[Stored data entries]
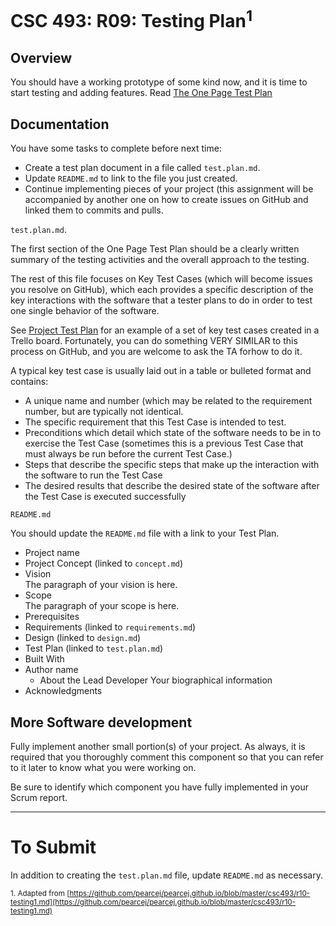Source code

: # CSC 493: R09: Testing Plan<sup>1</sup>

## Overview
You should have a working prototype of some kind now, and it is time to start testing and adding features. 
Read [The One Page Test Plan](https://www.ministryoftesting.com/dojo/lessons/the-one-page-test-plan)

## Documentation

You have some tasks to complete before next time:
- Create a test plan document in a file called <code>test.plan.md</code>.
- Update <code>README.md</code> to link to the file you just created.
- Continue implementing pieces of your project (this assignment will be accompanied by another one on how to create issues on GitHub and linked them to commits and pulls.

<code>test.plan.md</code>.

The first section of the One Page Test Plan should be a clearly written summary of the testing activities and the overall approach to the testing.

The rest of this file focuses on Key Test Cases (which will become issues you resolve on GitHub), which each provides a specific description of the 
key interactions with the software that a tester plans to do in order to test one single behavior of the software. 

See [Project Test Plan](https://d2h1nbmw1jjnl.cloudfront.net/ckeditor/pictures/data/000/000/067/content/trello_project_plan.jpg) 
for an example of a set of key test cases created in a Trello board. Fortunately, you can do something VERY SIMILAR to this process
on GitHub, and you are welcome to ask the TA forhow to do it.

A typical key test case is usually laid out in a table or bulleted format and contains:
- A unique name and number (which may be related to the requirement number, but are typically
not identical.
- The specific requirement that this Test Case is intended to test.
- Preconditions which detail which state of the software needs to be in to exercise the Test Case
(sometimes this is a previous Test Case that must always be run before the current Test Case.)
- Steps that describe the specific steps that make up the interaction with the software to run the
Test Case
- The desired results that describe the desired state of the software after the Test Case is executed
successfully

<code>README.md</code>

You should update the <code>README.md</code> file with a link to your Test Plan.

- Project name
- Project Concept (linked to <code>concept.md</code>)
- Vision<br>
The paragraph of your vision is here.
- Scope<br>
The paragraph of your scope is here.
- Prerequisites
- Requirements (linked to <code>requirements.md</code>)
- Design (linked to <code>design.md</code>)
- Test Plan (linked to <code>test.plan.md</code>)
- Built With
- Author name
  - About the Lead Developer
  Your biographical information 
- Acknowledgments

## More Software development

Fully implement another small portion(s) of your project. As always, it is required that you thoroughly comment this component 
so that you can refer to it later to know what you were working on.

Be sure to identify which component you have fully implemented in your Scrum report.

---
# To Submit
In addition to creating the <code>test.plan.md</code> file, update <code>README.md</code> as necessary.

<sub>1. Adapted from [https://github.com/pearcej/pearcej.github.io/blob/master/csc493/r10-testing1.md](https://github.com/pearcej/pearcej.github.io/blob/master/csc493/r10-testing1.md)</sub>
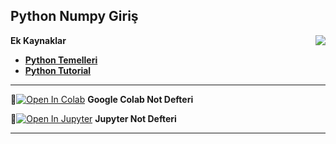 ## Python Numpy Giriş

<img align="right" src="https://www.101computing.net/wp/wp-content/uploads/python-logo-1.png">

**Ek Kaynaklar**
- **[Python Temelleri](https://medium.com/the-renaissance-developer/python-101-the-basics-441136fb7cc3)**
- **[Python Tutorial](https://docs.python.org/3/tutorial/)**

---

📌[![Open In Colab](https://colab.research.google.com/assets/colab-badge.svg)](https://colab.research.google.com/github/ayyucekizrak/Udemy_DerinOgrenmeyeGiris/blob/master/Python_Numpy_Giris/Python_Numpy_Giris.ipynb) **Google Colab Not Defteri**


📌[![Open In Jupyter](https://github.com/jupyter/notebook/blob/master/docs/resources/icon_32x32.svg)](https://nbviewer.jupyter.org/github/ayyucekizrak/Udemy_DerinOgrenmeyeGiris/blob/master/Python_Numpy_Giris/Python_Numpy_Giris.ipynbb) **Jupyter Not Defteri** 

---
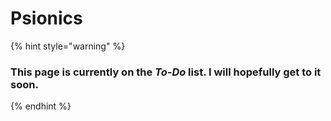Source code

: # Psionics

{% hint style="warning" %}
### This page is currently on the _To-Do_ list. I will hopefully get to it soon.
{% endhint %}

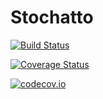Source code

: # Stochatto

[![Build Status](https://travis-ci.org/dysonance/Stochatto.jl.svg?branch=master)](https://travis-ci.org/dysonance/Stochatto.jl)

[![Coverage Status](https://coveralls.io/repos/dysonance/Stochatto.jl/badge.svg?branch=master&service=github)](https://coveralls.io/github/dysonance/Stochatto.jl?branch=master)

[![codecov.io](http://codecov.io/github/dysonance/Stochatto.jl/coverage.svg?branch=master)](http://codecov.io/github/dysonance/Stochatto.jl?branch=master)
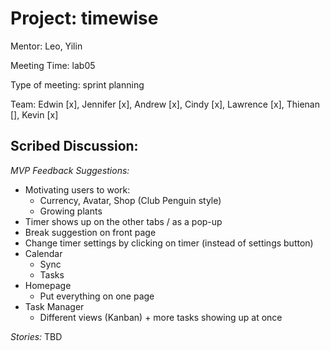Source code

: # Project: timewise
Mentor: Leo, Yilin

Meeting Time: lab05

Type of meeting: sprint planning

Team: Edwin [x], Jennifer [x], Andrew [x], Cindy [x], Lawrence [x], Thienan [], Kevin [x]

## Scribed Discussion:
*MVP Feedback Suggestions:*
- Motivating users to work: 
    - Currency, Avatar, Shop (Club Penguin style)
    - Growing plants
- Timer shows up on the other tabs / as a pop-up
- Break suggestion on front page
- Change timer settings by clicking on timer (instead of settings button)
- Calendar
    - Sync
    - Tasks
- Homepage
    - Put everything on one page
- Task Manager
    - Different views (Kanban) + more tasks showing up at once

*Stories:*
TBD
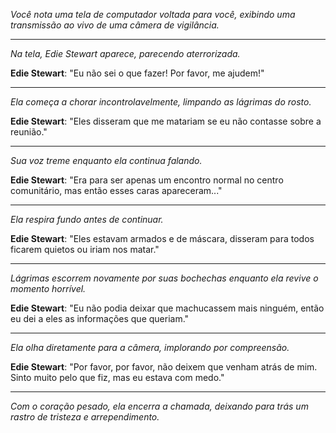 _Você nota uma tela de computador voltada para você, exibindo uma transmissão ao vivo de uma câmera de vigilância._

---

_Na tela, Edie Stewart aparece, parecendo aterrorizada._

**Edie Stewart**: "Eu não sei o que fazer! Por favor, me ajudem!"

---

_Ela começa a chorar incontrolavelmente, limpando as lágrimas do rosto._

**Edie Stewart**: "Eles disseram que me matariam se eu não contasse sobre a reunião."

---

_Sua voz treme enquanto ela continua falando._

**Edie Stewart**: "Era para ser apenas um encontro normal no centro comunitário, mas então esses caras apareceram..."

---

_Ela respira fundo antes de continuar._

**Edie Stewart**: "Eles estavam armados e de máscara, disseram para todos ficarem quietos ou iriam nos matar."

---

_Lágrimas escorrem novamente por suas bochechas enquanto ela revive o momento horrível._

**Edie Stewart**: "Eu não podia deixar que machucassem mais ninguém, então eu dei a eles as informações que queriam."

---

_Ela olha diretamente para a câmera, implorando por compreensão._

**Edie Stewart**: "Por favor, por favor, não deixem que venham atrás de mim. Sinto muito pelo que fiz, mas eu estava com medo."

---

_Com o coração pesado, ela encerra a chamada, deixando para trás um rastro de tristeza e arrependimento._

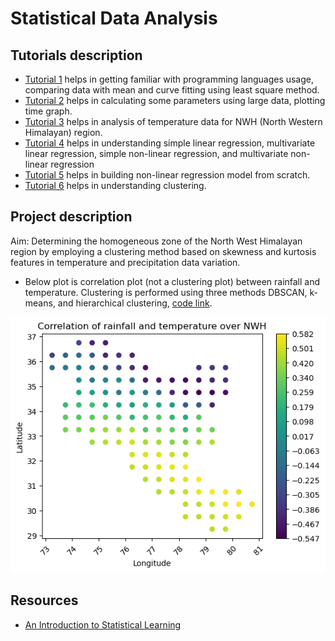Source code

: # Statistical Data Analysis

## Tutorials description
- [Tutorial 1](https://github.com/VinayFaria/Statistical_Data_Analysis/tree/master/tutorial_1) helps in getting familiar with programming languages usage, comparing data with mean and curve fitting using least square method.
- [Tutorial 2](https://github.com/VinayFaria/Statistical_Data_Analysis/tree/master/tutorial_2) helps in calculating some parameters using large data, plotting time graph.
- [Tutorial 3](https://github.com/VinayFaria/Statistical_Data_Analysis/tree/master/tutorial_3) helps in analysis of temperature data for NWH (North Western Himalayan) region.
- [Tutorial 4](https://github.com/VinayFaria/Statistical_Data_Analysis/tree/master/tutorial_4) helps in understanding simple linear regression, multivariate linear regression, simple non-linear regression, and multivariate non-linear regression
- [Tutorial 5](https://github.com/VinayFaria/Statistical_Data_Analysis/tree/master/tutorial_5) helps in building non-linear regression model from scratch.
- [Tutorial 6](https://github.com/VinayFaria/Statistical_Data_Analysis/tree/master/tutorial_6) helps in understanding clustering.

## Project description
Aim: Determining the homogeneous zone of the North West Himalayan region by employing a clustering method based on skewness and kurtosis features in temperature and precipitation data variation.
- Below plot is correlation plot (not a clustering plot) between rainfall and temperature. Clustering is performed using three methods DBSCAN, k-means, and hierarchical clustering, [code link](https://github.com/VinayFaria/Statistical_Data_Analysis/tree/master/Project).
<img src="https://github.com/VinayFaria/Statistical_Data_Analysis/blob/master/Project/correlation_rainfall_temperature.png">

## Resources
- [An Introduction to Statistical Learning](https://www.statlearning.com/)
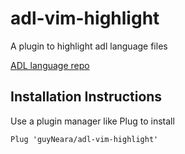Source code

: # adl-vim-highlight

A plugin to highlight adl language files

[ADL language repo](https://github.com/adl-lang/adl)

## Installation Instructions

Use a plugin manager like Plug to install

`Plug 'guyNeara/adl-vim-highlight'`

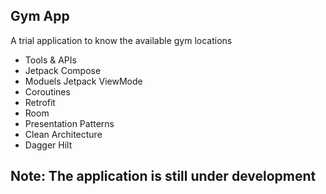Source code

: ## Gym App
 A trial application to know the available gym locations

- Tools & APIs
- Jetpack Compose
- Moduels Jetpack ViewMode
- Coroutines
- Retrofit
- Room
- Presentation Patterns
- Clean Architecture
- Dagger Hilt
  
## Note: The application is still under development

BRIEF: Lines above containing "content": give their number only.

RESULT OF THE TASK: 2